On the basis of the second procedure, the length distributions of the material particles 2 in a separate layer of the OSSB panel was determined in weight percent and illustrated in the figures 6 and 7. According †o the second procedure, 60 samples were taken and evaluated by means of containers of 50 grams in the laboratory. Every 0,5 m forms one zone, of which a sample below the scattering head 1 was taken, beginning at the middle 13 to the very outer spindle 7 for material particle distribution. This separation resulted in 6 zones. The dashed curve in the diagrams of figures 6 and 7 mark up samples, which were taken crosswise from the middle to the end, while the non- dashed curve represent samples, which were taken straight from the middle to the end, wherein the deviation of both curves roughly lays in the variance of distribution.

The material particles 2 have a continuous length distribution between > 0 (fines) to < 120 mm. Generally, it is always possible, that there are also some material particles with a length bigger than 120 mm. However, the portion is almost negligible. Thanks to the continuous length distribution, nearly all material particle lengths are represented in the above areas. Effort requiring screening processes are not necessary for to obtaining an OSSB panel with the desired mechanical properties.

Through selecting the operation configuration 11, 12 at the scattering heads 1, a multiplicity of different products can be produced without mentionable re-setups in the production line. In addition, the product properties can be further targeted influenced by the decision about activation of non, one or both distribution heads 18, by the decision about the respective material particles throughput volumes at the scattering head 1 and distribution head 18 as well as by the selection of the materials for processing in a distribution head 18.

The basic concept is generally also suitable for use in the food industry, where for example mass-produced pastry goods only differ in the layer composition related to the length distribution and thickness.

Particularly, straw also means reed. Particularly, the disk distance at centrally arranged spindles is at least 10 mm, preferably 15 mm, very preferred 18 mm, and/or at most 30 mm, preferably 25 mm, very preferred 22mm.
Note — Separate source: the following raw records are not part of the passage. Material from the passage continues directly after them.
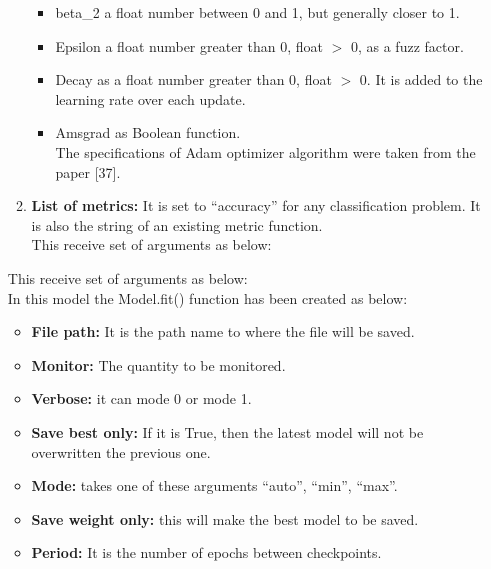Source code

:\begin{itemize}
\begin{enumerate}
\begin{itemize}
            \item beta\_2 a float number between 0 and 1, but generally closer to 1.
            \item Epsilon a float number greater than 0, float $>$ 0, as a fuzz factor.
            \item Decay as a float number greater than 0, float $>$ 0. It is added to the learning rate over each update.
            \item Amsgrad as Boolean function.\\
            The specifications of Adam optimizer algorithm were taken from the paper [37].
        \end{itemize}
        \item \textbf{List of metrics:} It is set to “accuracy” for any classification problem. It is also the string of an existing metric function.\\
        This receive set of arguments as below:
    \end{enumerate}
    This receive set of arguments as below:\\
    \noindent{}
 In this model the Model.fit() function has been created as below:
\begin{itemize}
    \item \textbf{File path:} It is the path name to where the file will be saved.
    \item \textbf{Monitor:} The quantity to be monitored.
    \item \textbf{Verbose:} it can mode 0 or mode 1.
    \item \textbf{Save best only:} If it is True, then the latest model will not be overwritten the previous one.
    \item \textbf{Mode:} takes one of these arguments “auto”, “min”, “max”.
    \item \textbf{Save weight only:} this will make the best model to be saved.
    \item \textbf{Period:} It is the number of epochs between checkpoints.

\end{itemize}
\end{itemize}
Particularly, there is provided a big disk distance at outwardly arranged spindles, preferably with a disk distance of at least 30 mm, preferably 35 mm, very preferred 40 mm, and/or at most 55 mm, preferably 55 mm, very preferred 45 mm.

Through providing a low disk distance at centrally arranged spindles in the above described ranges and/or a big disk distance at outwardly arranged spindles in the above described ranges, a screening effect can be enabled in a very easy way, wherein short material particles can fall in the center and long material particles can fall outwards at the scattering head on the conveyor belt. The earlier described advantageous effects can thereby further increased.

Particularly, flat shaped disks have a diameter of at least 200 mm, preferably 300 mm, very preferred 350 mm, and/or at most 600 mm, preferably 500 mm, very preferred 450 mm.

The above described disk distances and disks diameter can result in a very reliable screening effect with very long material particles in a length range of up to 120 mm and higher despite the issues described in WO0202886 in the context of long, split straw strands. Furthermore, a sort out of unwanted, rough components such as not-split nodes at one end of the scattering head is enabled.

Particularly, the disks or the flat shaped disks are made of non-ferrous materials such as aluminum. This helps to reduce weight and at the same time obtain very good damage resistance.

As an option, nevertheless also some or all disks can be provided made of a ferrous material.